Ibsen « Une maison de poupée » Théâtre de Carouge

 Ibsen « Une maison de poupée » Théâtre de Carouge

28 avril 2023 Non Par Paul Rassat

Faire exploser carcans, contraintes et rôles imposés pour être enfin soi. C’est paradoxalement ( ?) l’extrême contrainte, devenue insupportable, qui pousse l’héroïne de la pièce d’Ibsen  à se libérer de toute contrainte qui l’empêcherait d’être pleinement elle-même et non une marionnette, une poupée.

Jusqu’au 14 mai 2023

Sortir du rôle

Il est amusant de relever que Nora, personnage de théâtre, parvient à sortir sur scène de son rôle d’épouse, de mère, d’amie pour tenter de trouver sa voie et sa véritable voix.

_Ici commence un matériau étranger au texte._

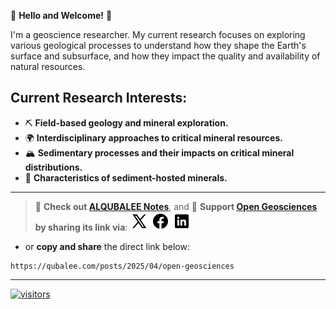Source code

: 🌟 **Hello and Welcome!** 🌟

I'm a geoscience researcher. My current research focuses on exploring various geological processes to understand how they shape the Earth's surface and subsurface, and how they impact the quality and availability of natural resources.

## **Current Research Interests**:

- ⛏️ **Field-based geology and mineral exploration.**
- 🌍 **Interdisciplinary approaches to critical mineral resources.**
- 🏔️ **Sedimentary processes and their impacts on critical mineral distributions.**
- 💎 **Characteristics of sediment-hosted minerals.**

____
> 📝 **Check out [ALQUBALEE Notes](https://qubalee.com/)**, and 🙌 **Support [Open Geosciences](https://qubalee.com/posts/2025/04/open-geosciences) by sharing its link via**: [![X](https://raw.githubusercontent.com/qubalee/qubalee/refs/heads/main/images/x.png)](https://x.com/share?url=https://qubalee.com/posts/2025/04/open-geosciences) 
[![Facebook](https://raw.githubusercontent.com/qubalee/qubalee/refs/heads/main/images/fb.png)](https://www.facebook.com/sharer/sharer.php?u=https://qubalee.com/posts/2025/04/open-geosciences) 
[![LinkedIn](https://raw.githubusercontent.com/qubalee/qubalee/refs/heads/main/images/in.png)](https://www.linkedin.com/sharing/share-offsite/?url=https://qubalee.com/posts/2025/04/open-geosciences)
- or **copy and share** the direct link below:
```copy
https://qubalee.com/posts/2025/04/open-geosciences
```
____

[![visitors](https://visitor-badge.laobi.icu/badge?page_id=qubalee.qubalee)](https://visitor-badge.laobi.icu/badge?page_id=qubalee.visitor-badge)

Les différentes définitions du mot rôle enrichissent la perception de la pièce.

Rôle, « ce qui est en forme de rouleau », donc enroulé sur soi. Possiblement enfermé.

« Page recto verso d’un acte notarié ». Les contrats ont une place prépondérante dans cette pièce.

«  Registre, procédure ». Le mari de Nora, après avoir été avocat, est directeur de banque.

«  Ensemble des répliques dites par un acteur »

«  Comportement social, modèle organisé de conduite relatif à une certaine position social, à un groupe… statut. »

«  Action, influence sur. »

« Une maison de poupée » épuise tous les sens du mot rôle pour enfin en sortir. Et, d’ailleurs, la sortie de Nora, à la fin de la pièce, se fait côté public. Elle quitte la scène, quitte la pièce et entre dans «  la vraie vie » comme diraient ceux qui croient qu’ils y en a une autre.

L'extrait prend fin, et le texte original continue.